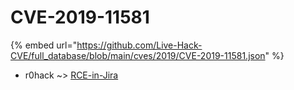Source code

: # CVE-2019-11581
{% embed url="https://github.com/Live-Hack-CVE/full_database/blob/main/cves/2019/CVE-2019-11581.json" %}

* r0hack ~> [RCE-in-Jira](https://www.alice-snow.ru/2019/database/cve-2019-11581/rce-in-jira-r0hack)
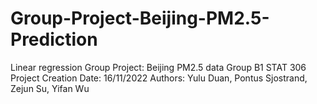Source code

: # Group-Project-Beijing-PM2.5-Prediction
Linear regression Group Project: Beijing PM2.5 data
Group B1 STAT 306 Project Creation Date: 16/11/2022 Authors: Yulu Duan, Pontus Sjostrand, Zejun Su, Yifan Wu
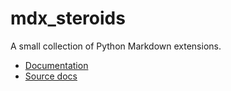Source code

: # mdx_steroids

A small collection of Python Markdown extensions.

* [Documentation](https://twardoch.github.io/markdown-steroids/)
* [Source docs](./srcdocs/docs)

--

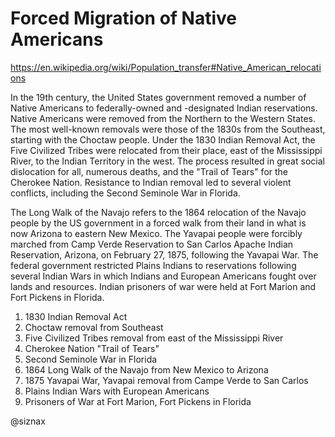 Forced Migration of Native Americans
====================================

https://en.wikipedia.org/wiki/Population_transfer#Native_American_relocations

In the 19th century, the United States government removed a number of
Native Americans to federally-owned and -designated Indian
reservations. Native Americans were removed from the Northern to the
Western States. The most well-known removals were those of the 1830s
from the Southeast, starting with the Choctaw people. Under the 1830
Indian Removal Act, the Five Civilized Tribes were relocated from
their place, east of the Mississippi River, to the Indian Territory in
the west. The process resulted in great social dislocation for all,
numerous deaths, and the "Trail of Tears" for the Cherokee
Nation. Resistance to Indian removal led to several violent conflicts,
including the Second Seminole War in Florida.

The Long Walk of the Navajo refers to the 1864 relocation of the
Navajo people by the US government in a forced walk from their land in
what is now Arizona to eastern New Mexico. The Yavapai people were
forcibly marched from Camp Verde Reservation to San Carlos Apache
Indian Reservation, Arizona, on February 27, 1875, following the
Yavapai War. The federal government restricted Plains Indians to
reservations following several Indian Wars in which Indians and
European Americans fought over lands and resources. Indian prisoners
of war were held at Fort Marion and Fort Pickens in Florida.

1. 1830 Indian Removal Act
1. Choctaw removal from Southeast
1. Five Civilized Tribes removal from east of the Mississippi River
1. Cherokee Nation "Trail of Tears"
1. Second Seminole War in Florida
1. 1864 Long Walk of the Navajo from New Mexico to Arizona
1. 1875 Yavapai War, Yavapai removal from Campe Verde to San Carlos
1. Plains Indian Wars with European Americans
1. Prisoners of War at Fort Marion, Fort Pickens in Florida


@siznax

# Prompt
Only the lines that contain the string "River" should be copied from the entries above.

# Task result
their place, east of the Mississippi River, to the Indian Territory in
1. Five Civilized Tribes removal from east of the Mississippi River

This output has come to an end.